Clarification on hate crimes

Published: Thursday, Feb. 26 2004 12:03 p.m. MST

We're entrenched in the belief that Utah needs a constitutionally sound, enforceable hate-crimes law.

Between the fast-moving legislative process and our own pressures to publish a newspaper, the details of the debate over that legislation were inadvertently misrepresented in our Monday editorial lamenting that the Utah Legislature — yet again — failed to pass such a bill.

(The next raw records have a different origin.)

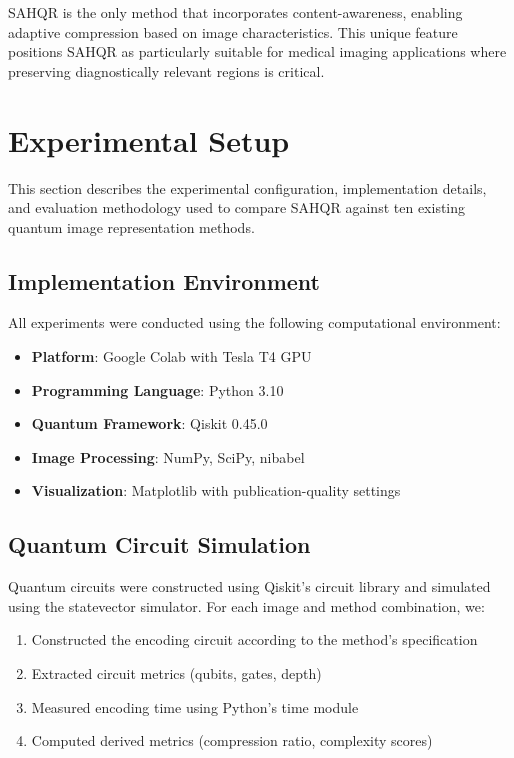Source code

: \documentclass[pdflatex,sn-mathphys-num,Numbered]{sn-jnl}
\theoremstyle{thmstyleone}
\theoremstyle{thmstyletwo}
\theoremstyle{thmstylethree}
\begin{document}
SAHQR is the only method that incorporates content-awareness, enabling adaptive compression based on image characteristics. This unique feature positions SAHQR as particularly suitable for medical imaging applications where preserving diagnostically relevant regions is critical.

\section{Experimental Setup}\label{sec:experiments}

This section describes the experimental configuration, implementation details, and evaluation methodology used to compare SAHQR against ten existing quantum image representation methods.

\subsection{Implementation Environment}

All experiments were conducted using the following computational environment:

\begin{itemize}
\item \textbf{Platform}: Google Colab with Tesla T4 GPU
\item \textbf{Programming Language}: Python 3.10
\item \textbf{Quantum Framework}: Qiskit 0.45.0 \cite{bib70}
\item \textbf{Image Processing}: NumPy, SciPy, nibabel
\item \textbf{Visualization}: Matplotlib with publication-quality settings \cite{bib71}
\end{itemize}

\subsection{Quantum Circuit Simulation}

Quantum circuits were constructed using Qiskit's circuit library and simulated using the statevector simulator. For each image and method combination, we:

\begin{enumerate}
\item Constructed the encoding circuit according to the method's specification
\item Extracted circuit metrics (qubits, gates, depth)
\item Measured encoding time using Python's time module
\item Computed derived metrics (compression ratio, complexity scores) \cite{bib72,bib73}
\end{enumerate}
\end{document}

We urged a compromise between two competing bills. As it turns out, the competing sponsors, Sen. James Evans, R-Salt Lake, and Rep. David Litvack, D-Salt Lake, had indeed hammered out a compromise measure, and Evans had asked that his bill be held. But now the compromise bill is dead, barring some unforeseen circumstance.

The Deseret Morning News has long supported hate-crimes legislation. This year, we had occasion to meet with Judy Shepard, mother of Matthew Shepard, a young man who was singled out because he was gay, savagely attacked and left for dead outside Laramie, Wyo. He later died at a hospital.

His attack illustrates that seething hatred exists toward people identified as belonging to certain groups, and that certain people will act on that hate. Utah prosecutors need the appropriate tools to deal with individuals who commit hate crimes.

The best we can do is hope that next year, when an election is not in play, lawmakers will see this issue for what it is — a statement by Utah at large that hate is unwelcome here and that an appropriate penalty can be leveled against people who commit offenses in the name of bias.